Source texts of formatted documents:
-- Opening Marker --

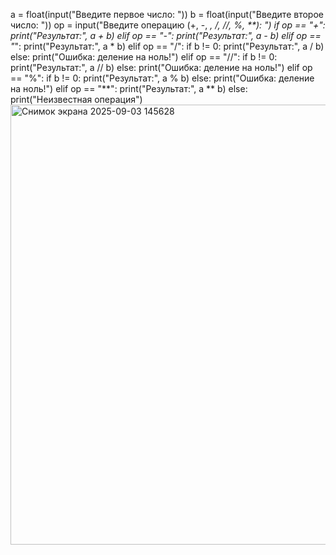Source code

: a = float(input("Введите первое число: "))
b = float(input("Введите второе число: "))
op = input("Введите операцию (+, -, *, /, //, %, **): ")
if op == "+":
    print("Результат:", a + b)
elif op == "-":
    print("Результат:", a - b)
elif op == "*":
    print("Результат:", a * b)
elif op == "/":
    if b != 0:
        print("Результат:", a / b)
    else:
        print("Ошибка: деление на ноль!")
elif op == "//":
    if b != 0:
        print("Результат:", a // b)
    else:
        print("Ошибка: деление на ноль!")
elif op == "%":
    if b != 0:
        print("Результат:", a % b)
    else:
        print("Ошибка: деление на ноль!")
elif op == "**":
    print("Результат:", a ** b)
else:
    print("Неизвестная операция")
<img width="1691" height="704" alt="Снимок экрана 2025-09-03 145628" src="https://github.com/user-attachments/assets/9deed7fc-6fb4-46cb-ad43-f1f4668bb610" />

-- Closing Marker --
-- Opening Marker --

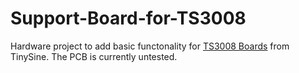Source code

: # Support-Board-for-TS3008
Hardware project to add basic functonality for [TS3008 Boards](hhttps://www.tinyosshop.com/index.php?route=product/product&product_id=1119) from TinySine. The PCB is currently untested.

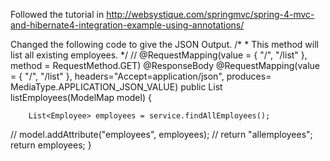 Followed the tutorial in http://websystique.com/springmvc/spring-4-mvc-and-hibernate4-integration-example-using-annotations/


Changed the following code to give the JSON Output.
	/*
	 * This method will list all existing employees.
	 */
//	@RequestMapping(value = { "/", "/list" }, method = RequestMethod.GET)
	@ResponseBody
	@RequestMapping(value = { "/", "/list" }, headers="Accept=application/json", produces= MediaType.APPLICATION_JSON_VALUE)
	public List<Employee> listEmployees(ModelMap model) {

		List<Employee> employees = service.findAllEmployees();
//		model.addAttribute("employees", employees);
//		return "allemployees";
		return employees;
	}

-- Closing Marker --
-- Opening Marker --

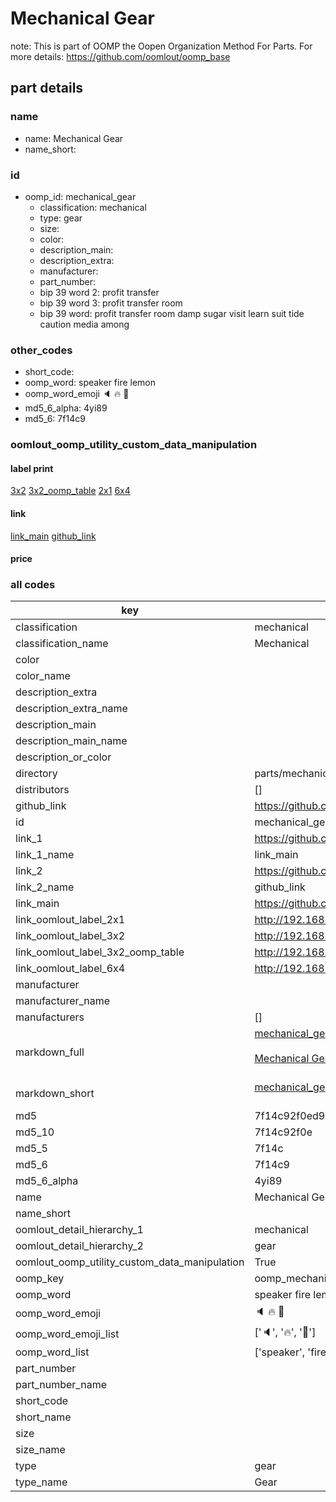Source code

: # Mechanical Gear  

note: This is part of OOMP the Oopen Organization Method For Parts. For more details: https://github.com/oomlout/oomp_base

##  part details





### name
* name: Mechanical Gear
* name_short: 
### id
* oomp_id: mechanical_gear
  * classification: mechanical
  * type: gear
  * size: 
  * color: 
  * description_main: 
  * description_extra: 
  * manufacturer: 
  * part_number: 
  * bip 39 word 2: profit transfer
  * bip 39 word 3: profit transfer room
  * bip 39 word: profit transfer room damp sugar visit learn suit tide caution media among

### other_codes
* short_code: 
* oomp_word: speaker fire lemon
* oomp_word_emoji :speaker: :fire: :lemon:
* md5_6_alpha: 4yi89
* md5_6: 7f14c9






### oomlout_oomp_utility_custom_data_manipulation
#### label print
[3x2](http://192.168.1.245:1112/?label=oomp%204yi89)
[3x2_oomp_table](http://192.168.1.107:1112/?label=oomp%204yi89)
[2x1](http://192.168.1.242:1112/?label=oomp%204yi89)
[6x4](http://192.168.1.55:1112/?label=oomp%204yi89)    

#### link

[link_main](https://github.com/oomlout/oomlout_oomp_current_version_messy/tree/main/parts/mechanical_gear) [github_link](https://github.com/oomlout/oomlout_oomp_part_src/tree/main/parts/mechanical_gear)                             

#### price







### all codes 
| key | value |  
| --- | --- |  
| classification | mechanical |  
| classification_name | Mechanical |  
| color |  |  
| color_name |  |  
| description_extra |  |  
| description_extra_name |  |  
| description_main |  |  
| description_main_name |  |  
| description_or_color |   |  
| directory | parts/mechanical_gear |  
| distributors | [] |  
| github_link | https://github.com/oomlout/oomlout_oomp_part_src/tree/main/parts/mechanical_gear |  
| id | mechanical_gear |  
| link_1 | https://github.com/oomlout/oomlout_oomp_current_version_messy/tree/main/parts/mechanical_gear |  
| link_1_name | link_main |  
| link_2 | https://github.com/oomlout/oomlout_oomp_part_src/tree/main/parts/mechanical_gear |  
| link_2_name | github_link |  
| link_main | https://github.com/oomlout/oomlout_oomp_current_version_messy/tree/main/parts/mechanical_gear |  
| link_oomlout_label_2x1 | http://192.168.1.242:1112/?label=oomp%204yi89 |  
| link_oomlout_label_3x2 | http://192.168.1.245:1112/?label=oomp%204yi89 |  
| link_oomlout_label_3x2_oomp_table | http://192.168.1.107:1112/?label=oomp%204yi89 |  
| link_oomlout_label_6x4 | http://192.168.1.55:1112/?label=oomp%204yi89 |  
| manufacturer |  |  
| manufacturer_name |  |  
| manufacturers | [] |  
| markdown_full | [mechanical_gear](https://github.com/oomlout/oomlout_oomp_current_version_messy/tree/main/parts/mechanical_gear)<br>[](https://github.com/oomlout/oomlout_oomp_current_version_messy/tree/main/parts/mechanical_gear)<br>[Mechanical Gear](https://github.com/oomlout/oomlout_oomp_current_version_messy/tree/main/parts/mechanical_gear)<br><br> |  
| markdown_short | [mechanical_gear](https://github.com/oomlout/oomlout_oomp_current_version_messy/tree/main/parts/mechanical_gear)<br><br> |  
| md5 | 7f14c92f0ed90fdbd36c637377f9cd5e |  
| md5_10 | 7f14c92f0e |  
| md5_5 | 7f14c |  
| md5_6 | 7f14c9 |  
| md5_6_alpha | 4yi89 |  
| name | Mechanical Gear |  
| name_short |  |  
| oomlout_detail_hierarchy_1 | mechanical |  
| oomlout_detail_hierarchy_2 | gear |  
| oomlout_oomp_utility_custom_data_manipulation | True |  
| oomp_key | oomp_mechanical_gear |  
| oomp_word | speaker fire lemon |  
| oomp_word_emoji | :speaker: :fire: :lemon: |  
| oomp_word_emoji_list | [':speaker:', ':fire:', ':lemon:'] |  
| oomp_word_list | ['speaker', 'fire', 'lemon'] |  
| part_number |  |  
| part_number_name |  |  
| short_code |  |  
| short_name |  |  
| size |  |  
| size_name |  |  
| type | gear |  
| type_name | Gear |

-- Closing Marker --

> **TASK BRIEF**:
In the entries above, find the line with "oomlout_detail_hierarchy_2 | gear |" and the line with "oomp_word_emoji | :speaker: :fire: :lemon: |", then set down exactly those two and every line between them, nothing else.

> **ANSWER TO THE PROBLEM**:
| oomlout_detail_hierarchy_2 | gear |  
| oomlout_oomp_utility_custom_data_manipulation | True |  
| oomp_key | oomp_mechanical_gear |  
| oomp_word | speaker fire lemon |  
| oomp_word_emoji | :speaker: :fire: :lemon: |  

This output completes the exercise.